ResponderEliminarHe tenido ocasión de ver a gente cercana a mí cómo actúan en estos casos y a pesar del "miedo" -muchas veces producto de las vueltas que les damos a las cosas en la cabeza- que podemos tener a las consecuencias de denunciar un abuso por evitarnos problemas o represalias
es mejor decirlo. A la larga siempre ganas, como mínimo con uno mismo.

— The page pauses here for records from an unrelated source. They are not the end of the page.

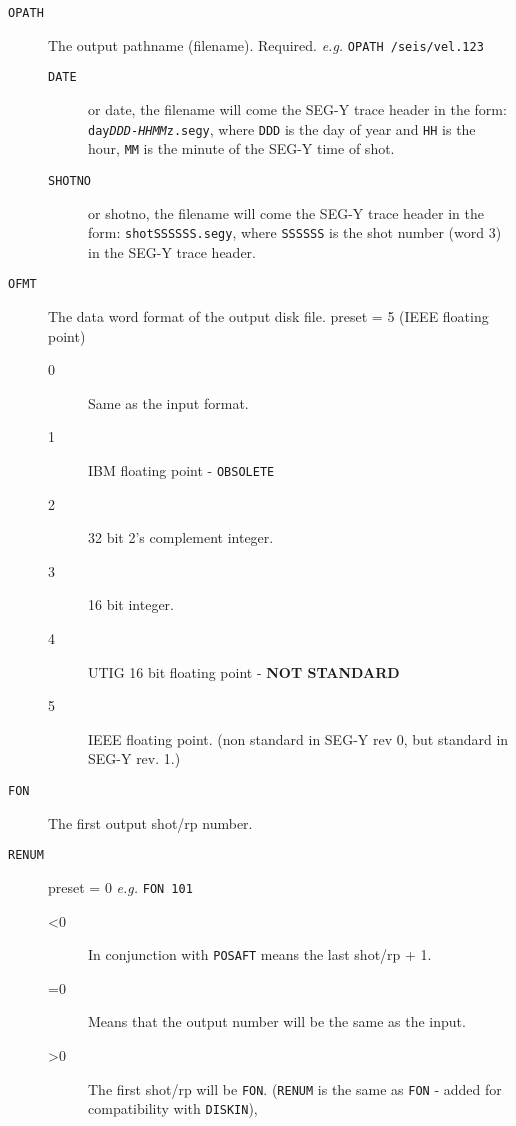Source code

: \begin{description}
\item[\texttt{OPATH}] The output pathname (filename).  Required. \textit{e.g.} \texttt{OPATH /seis/vel.123}
\begin{description}
\item[\texttt{DATE}] or date, the filename will come the SEG-Y trace header in the form: \texttt{day\textit{DDD}-\textit{HHMM}z.segy}, where \texttt{DDD} is the day of year and \texttt{HH}  is the hour, \texttt{MM} is the minute of the SEG-Y time of \gls{shot}.
\item[\texttt{SHOTNO}]  or shotno, the filename will come the SEG-Y trace header in the form: \texttt{shotSSSSSS.segy}, where \texttt{SSSSSS} is the \gls{shot} number (word 3) in the SEG-Y trace header.
\end{description}

\item[\texttt{OFMT}] The data word format of the output disk file.  \Gls{preset} = 5 (IEEE floating point)
\begin{description}
\item[0] Same as the input format.
\item[1] IBM floating point - \texttt{OBSOLETE}
\item[2] 32 bit 2's complement integer.
\item[3] 16 bit integer.
\item[4] UTIG 16 bit floating point - \textbf{NOT STANDARD}
\item[5] IEEE floating point.  (non standard in SEG-Y rev 0, but standard in SEG-Y rev. 1.)
\end{description}

\item[\texttt{FON}] The first output \gls{shot}/\gls{rp} number.
\item[\texttt{RENUM}] \Gls{preset} = 0     \textit{e.g.}   \texttt{FON 101}
\begin{description}
    \item[<0]       In conjunction with \texttt{POSAFT} means the last \gls{shot}/\gls{rp} + 1.
    \item[=0]       Means that the output number will be the same as the input.
    \item[>0]       The first \gls{shot}/\gls{rp} will be \texttt{FON}.  (\texttt{RENUM} is the same as \texttt{FON} - added for compatibility with \texttt{DISKIN}),
\end{description}


\end{description}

A esta persona le han dicho que parecía un "perro rabioso" por defender lo que era justo pero una cosa tengo que decir: el tiempo no sólo le ha dado la razón sino que le ha situado en el lugar que merecía, por ir siempre con la verdad por delante.
Un abrazo y feliz año.
Gracias Andrómeda por comentar (me encantan los comentarios :-) ).
EliminarPues sí, pero el complejo de "chivarse" nos lo meten debajo de la piel desde canijos. Yo esos días lo pasé horrible. Pero no podía arriesgarme a perder ese trabajo (si me llego a enfrentar abiertamente a él o a dejar todo sin limpiar a pesar de ser su zona). Preferí recurrir a los medios que aquí te facilitan: el management.
Como digo en la batallita: aquí eso funciona. Nadie te mira mal por defender tus derechos por la vía adecuada.
En las escuelas están tratando de romper el tabú del "chivatazo" para acabar con la terrible lacra del bullying. Y a mi me parece muy bien.
Este tipo de gentuza (incluyendo a Chris) se aprovechan de tipos como yo: conformistas, que no dan guerra, que dicen que sí a todo por no armarla, etc. Yo soy muy de esa manera, hasta que me tocan mucho los cojones y estallo.
John cocinaba, hacía el mísmo o más trabajo, dejaba impoluta su area... y encima alguna noche me ayudaba a fregar el suelo para acabar más rápido.
Pero claro, John era un pedazo de señor. El otro era un gilipollas.